WORK REQUIRED: Of the entries below, return exactly those lines that fall between the one containing "4. Дохио өгөх: WebRTC" and the one containing "7. Платформ хоорондын", the two end lines included.

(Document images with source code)
- - -
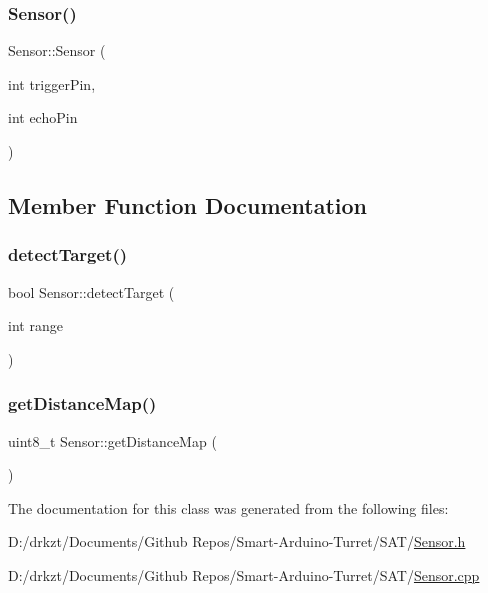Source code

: \mbox{\label{class_sensor_a3f736371574f64dbc9e42eae0c2f6ff6}} 
\subsubsection{\texorpdfstring{Sensor()}{Sensor()}\hspace{0.1cm}{\footnotesize\ttfamily [3/3]}}
{\footnotesize\ttfamily Sensor\+::\+Sensor (\begin{DoxyParamCaption}\item[{int}]{trigger\+Pin,  }\item[{int}]{echo\+Pin }\end{DoxyParamCaption})}



\subsection{Member Function Documentation}
\mbox{\label{class_sensor_a30bad6b427addc330c4ec3136d24f6e8}} 
\subsubsection{\texorpdfstring{detect\+Target()}{detectTarget()}}
{\footnotesize\ttfamily bool Sensor\+::detect\+Target (\begin{DoxyParamCaption}\item[{int}]{range }\end{DoxyParamCaption})}

\mbox{\label{class_sensor_abb752f4a88eda6d4fd34f74cce1b82dc}} 
\subsubsection{\texorpdfstring{get\+Distance\+Map()}{getDistanceMap()}}
{\footnotesize\ttfamily uint8\+\_\+t Sensor\+::get\+Distance\+Map (\begin{DoxyParamCaption}{ }\end{DoxyParamCaption})}



The documentation for this class was generated from the following files\+:\begin{DoxyCompactItemize}
\item 
D\+:/drkzt/\+Documents/\+Github Repos/\+Smart-\/\+Arduino-\/\+Turret/\+S\+A\+T/\hyperlink{_sensor_8h}{Sensor.\+h}\item 
D\+:/drkzt/\+Documents/\+Github Repos/\+Smart-\/\+Arduino-\/\+Turret/\+S\+A\+T/\hyperlink{_sensor_8cpp}{Sensor.\+cpp}\end{DoxyCompactItemize}

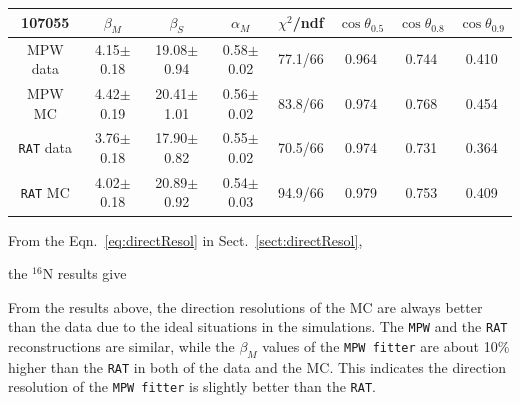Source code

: \begin{table}[ht]
	\begin{tabular}{cccccccc}%
		\toprule
	107055& $\beta_M$ &  $\beta_S$ & $\alpha_M$ & $\chi^2$/ndf & $\cos\theta_{0.5}$ & $\cos\theta_{0.8}$& $\cos\theta_{0.9}$\\
	\hline
	MPW data & 4.15$\pm$0.18 & 19.08$\pm$0.94 & 0.58$\pm$0.02 & 77.1/66 & 0.964 & 0.744 & 0.410 \\
	MPW MC & 4.42$\pm$0.19 & 20.41$\pm$1.01 & 0.56$\pm$0.02 & 83.8/66 & 0.974 & 0.768 & 0.454	 \\	
\hline
	\texttt{RAT} data & 3.76$\pm$0.18 & 17.90$\pm$0.82 & 0.55$\pm$0.02 & 70.5/66 & 0.974 & 0.731 & 0.364 \\
	\texttt{RAT} MC & 4.02$\pm$0.18 & 20.89$\pm$0.92 & 0.54$\pm$0.03 & 94.9/66 & 0.979 & 0.753 & 0.409	\\
		\bottomrule
	\end{tabular}
	\label{angularResolValuesUpdated}
\end{table}

From the Eqn.~\ref{eq:directResol} in Sect.~\ref{sect:directResol}, 

the $^{16}$N results give
%
%

From the results above, the direction resolutions of the MC are always better than the data due to the ideal situations in the simulations. The \texttt{MPW} and the \texttt{RAT} reconstructions are similar, while the $\beta_M$ values of the \texttt{MPW fitter} are about 10\% higher than the \texttt{RAT} in both of the data and the MC. This indicates the direction resolution of the \texttt{MPW fitter} is slightly better than the \texttt{RAT}.

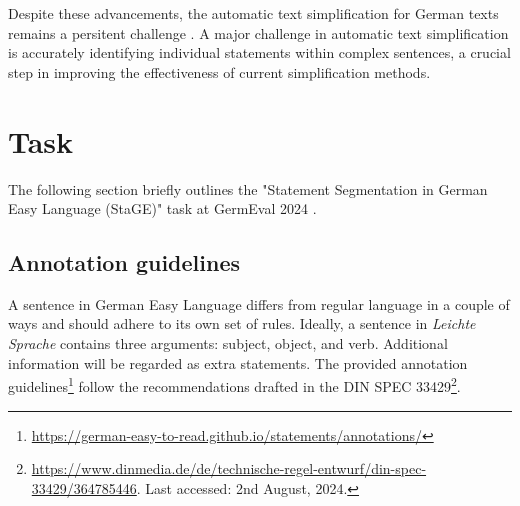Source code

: \documentclass[11pt]{article}
\begin{document}
Despite these advancements, the automatic text simplification for German texts remains a persitent challenge \citep{schomacker-etal-2023-exploring}. A major challenge in automatic text simplification is accurately identifying individual statements within complex sentences, a crucial step in improving the effectiveness of current simplification methods.


\section{Task}

The following section briefly outlines the "Statement Segmentation in German Easy Language (StaGE)" task at GermEval 2024 \citep{germeval-2024-stage}.

  
\subsection{Annotation guidelines}

A sentence in German Easy Language differs from regular language in a couple of ways and should adhere to its own set of rules. Ideally, a sentence in \textit{Leichte Sprache} contains three arguments: subject, object, and verb. Additional information will be regarded as extra statements. The provided annotation guidelines\footnote{\url{https://german-easy-to-read.github.io/statements/annotations/}} follow the recommendations drafted in the DIN SPEC 33429\footnote{\url{https://www.dinmedia.de/de/technische-regel-entwurf/din-spec-33429/364785446}. Last accessed: 2nd August, 2024.}.
\end{document}

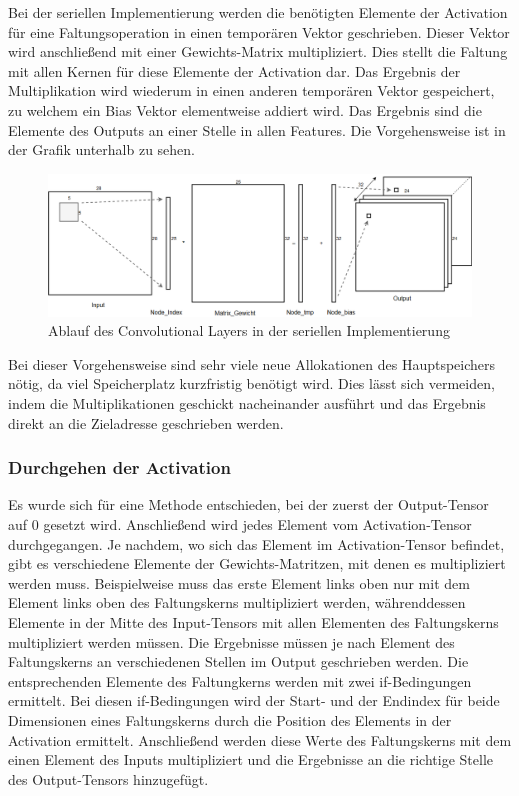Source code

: \documentclass[../main.tex]{subfiles}
\begin{document}
Bei der seriellen Implementierung werden die benötigten Elemente der Activation für eine Faltungsoperation in einen temporären Vektor geschrieben. Dieser Vektor wird anschließend mit einer Gewichts-Matrix multipliziert. Dies stellt die Faltung mit allen Kernen für diese Elemente der Activation dar. Das Ergebnis der Multiplikation wird wiederum in einen anderen temporären Vektor gespeichert, zu welchem ein Bias Vektor elementweise addiert wird. Das Ergebnis sind die Elemente des Outputs an einer Stelle in allen Features. Die Vorgehensweise ist in der Grafik unterhalb zu sehen.

\begin{figure}[!htbp]
	\centering
	\includegraphics[width=\textwidth]{../images/Benz/Conv_Layer_Seriel.png} %
	\caption{Ablauf des Convolutional Layers in der seriellen Implementierung} 
	\label{fig:conv_layer_seriell}
\end{figure}


Bei dieser Vorgehensweise sind sehr viele neue Allokationen des Hauptspeichers nötig, da viel Speicherplatz kurzfristig benötigt wird. Dies lässt sich vermeiden, indem die Multiplikationen geschickt nacheinander ausführt und das Ergebnis direkt an die Zieladresse geschrieben werden. 

\subsubsection{Durchgehen der Activation}

Es wurde sich für eine Methode entschieden, bei der zuerst der Output-Tensor auf 0 gesetzt wird. Anschließend wird jedes Element vom Activation-Tensor durchgegangen. Je nachdem, wo sich das Element im Activation-Tensor befindet, gibt es verschiedene Elemente der Gewichts-Matritzen, mit denen es multipliziert werden muss. Beispielweise muss das erste Element links oben nur mit dem Element links oben des Faltungskerns multipliziert werden, währenddessen Elemente in der Mitte des Input-Tensors mit allen Elementen des Faltungskerns multipliziert werden müssen. Die Ergebnisse müssen je nach Element des Faltungskerns an verschiedenen Stellen im Output geschrieben werden.
Die entsprechenden Elemente des Faltungkerns werden mit zwei if-Bedingungen ermittelt. Bei diesen if-Bedingungen wird der Start- und der Endindex für beide Dimensionen eines Faltungskerns durch die Position des Elements in der Activation ermittelt. Anschließend werden diese Werte des Faltungskerns mit dem einen Element des Inputs multipliziert und die Ergebnisse an die richtige Stelle des Output-Tensors hinzugefügt.
\end{document}
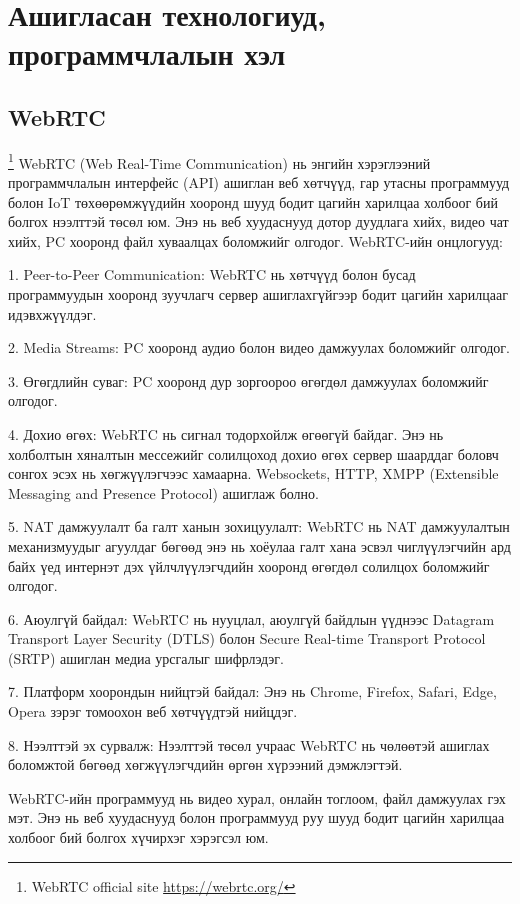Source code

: \section{Ашигласан технологиуд, программчлалын хэл}
\subsection{WebRTC}
\footnote{WebRTC official site \url{https://webrtc.org/}}
	\quad \quad WebRTC (Web Real-Time Communication) нь энгийн хэрэглээний программчлалын интерфейс (API) ашиглан веб хөтчүүд, гар утасны программууд болон IoT төхөөрөмжүүдийн хооронд шууд бодит цагийн харилцаа холбоог бий болгох нээлттэй төсөл юм. Энэ нь веб хуудаснууд дотор дуудлага хийх, видео чат хийх, PC хооронд файл хуваалцах боломжийг олгодог. WebRTC-ийн онцлогууд:

	1. Peer-to-Peer Communication: WebRTC нь хөтчүүд болон бусад программуудын хооронд зуучлагч сервер ашиглахгүйгээр бодит цагийн харилцааг идэвхжүүлдэг.
	
	2. Media Streams: PC хооронд аудио болон видео дамжуулах боломжийг олгодог.
	
	3. Өгөгдлийн суваг: PC хооронд дур зоргоороо өгөгдөл дамжуулах боломжийг олгодог.
	
	4. Дохио өгөх: WebRTC нь сигнал тодорхойлж өгөөгүй байдаг. Энэ нь холболтын хяналтын мессежийг солилцоход дохио өгөх сервер шаарддаг боловч сонгох  эсэх нь хөгжүүлэгчээс хамаарна. Websockets, HTTP, XMPP (Extensible Messaging and Presence Protocol) ашиглаж болно.
	
	5. NAT дамжуулалт ба галт ханын зохицуулалт: WebRTC нь NAT дамжуулалтын механизмуудыг агуулдаг бөгөөд энэ нь хоёулаа галт хана эсвэл чиглүүлэгчийн ард байх үед интернэт  дэх үйлчлүүлэгчдийн хооронд өгөгдөл солилцох боломжийг олгодог.
	
	6. Аюулгүй байдал: WebRTC нь нууцлал, аюулгүй байдлын үүднээс Datagram Transport Layer Security (DTLS) болон Secure Real-time Transport Protocol (SRTP) ашиглан медиа урсгалыг шифрлэдэг.
	
	7. Платформ хоорондын нийцтэй байдал: Энэ нь Chrome, Firefox, Safari, Edge, Opera зэрэг томоохон веб хөтчүүдтэй нийцдэг.
	
	8. Нээлттэй эх сурвалж: Нээлттэй төсөл учраас WebRTC нь чөлөөтэй ашиглах боломжтой бөгөөд хөгжүүлэгчдийн өргөн хүрээний дэмжлэгтэй.
	
	WebRTC-ийн программууд нь видео хурал, онлайн тоглоом, файл дамжуулах гэх мэт. Энэ нь веб хуудаснууд болон программууд руу шууд бодит цагийн харилцаа холбоог бий болгох хүчирхэг хэрэгсэл юм.
	\pagebreak
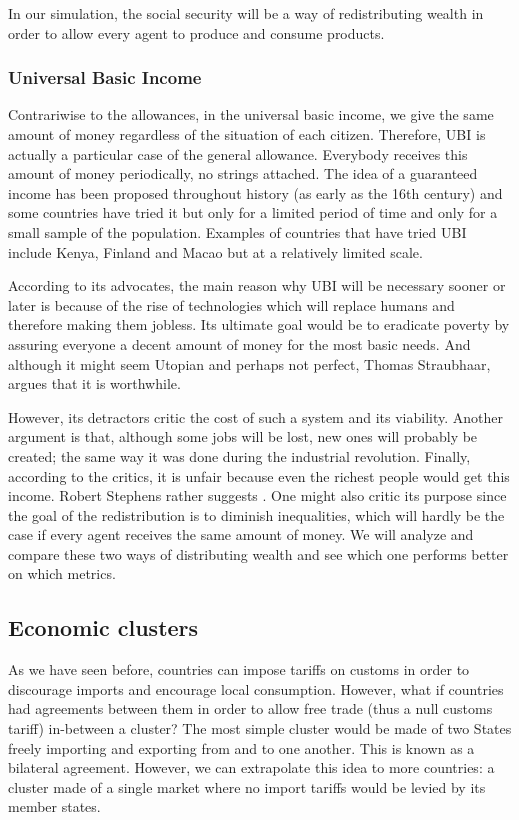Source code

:     In our simulation, the social security will be a way of redistributing wealth in order to allow every agent to produce and consume products.
    
    \subsubsection{Universal Basic Income}
    
    Contrariwise to the allowances, in the universal basic income, we give the same amount of money regardless of the situation of each citizen. Therefore, UBI is actually a particular case of the general allowance. Everybody receives this amount of money periodically, no strings attached. The idea of a guaranteed income has been proposed throughout history (as early as the 16th century) and some countries have tried it but only for a limited period of time and only for a small sample of the population. Examples of countries that have tried UBI include Kenya, Finland and Macao but at a relatively limited scale. 
    
    According to its advocates, the main reason why UBI will be necessary sooner or later is because of the rise of technologies which will replace humans and therefore making them jobless. Its ultimate goal would be to eradicate poverty by assuring everyone a decent amount of money for the most basic needs. And although it might seem Utopian and perhaps not perfect, Thomas Straubhaar, argues that it is worthwhile.\cite{straubhaar2017economics}
    
    However, its detractors critic the cost of such a system and its viability. Another argument is that, although some jobs will be lost, new ones will probably be created; the same way it was done during the industrial revolution. Finally, according to the critics, it is unfair because even the richest people would get this income. Robert Stephens rather suggests  \cite{stephens2019universal}. One might also critic its purpose since the goal of the redistribution is to diminish inequalities, which will hardly be the case if every agent receives the same amount of money. We will analyze and compare these two ways of distributing wealth and see which one performs better on which metrics.

    
\subsection{Economic clusters}
    As we have seen before, countries can impose tariffs on customs in order to discourage imports and encourage local consumption. However, what if countries had agreements between them in order to allow free trade (thus a null customs tariff) in-between a cluster? The most simple cluster would be made of two States freely importing and exporting from and to one another. This is known as a bilateral agreement. However, we can extrapolate this idea to more countries: a cluster made of a single market where no import tariffs would be levied by its member states.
- - -
SOLUTION BELOW:
	4. Дохио өгөх: WebRTC нь сигнал тодорхойлж өгөөгүй байдаг. Энэ нь холболтын хяналтын мессежийг солилцоход дохио өгөх сервер шаарддаг боловч сонгох  эсэх нь хөгжүүлэгчээс хамаарна. Websockets, HTTP, XMPP (Extensible Messaging and Presence Protocol) ашиглаж болно.
	
	5. NAT дамжуулалт ба галт ханын зохицуулалт: WebRTC нь NAT дамжуулалтын механизмуудыг агуулдаг бөгөөд энэ нь хоёулаа галт хана эсвэл чиглүүлэгчийн ард байх үед интернэт  дэх үйлчлүүлэгчдийн хооронд өгөгдөл солилцох боломжийг олгодог.
	
	6. Аюулгүй байдал: WebRTC нь нууцлал, аюулгүй байдлын үүднээс Datagram Transport Layer Security (DTLS) болон Secure Real-time Transport Protocol (SRTP) ашиглан медиа урсгалыг шифрлэдэг.
	
	7. Платформ хоорондын нийцтэй байдал: Энэ нь Chrome, Firefox, Safari, Edge, Opera зэрэг томоохон веб хөтчүүдтэй нийцдэг.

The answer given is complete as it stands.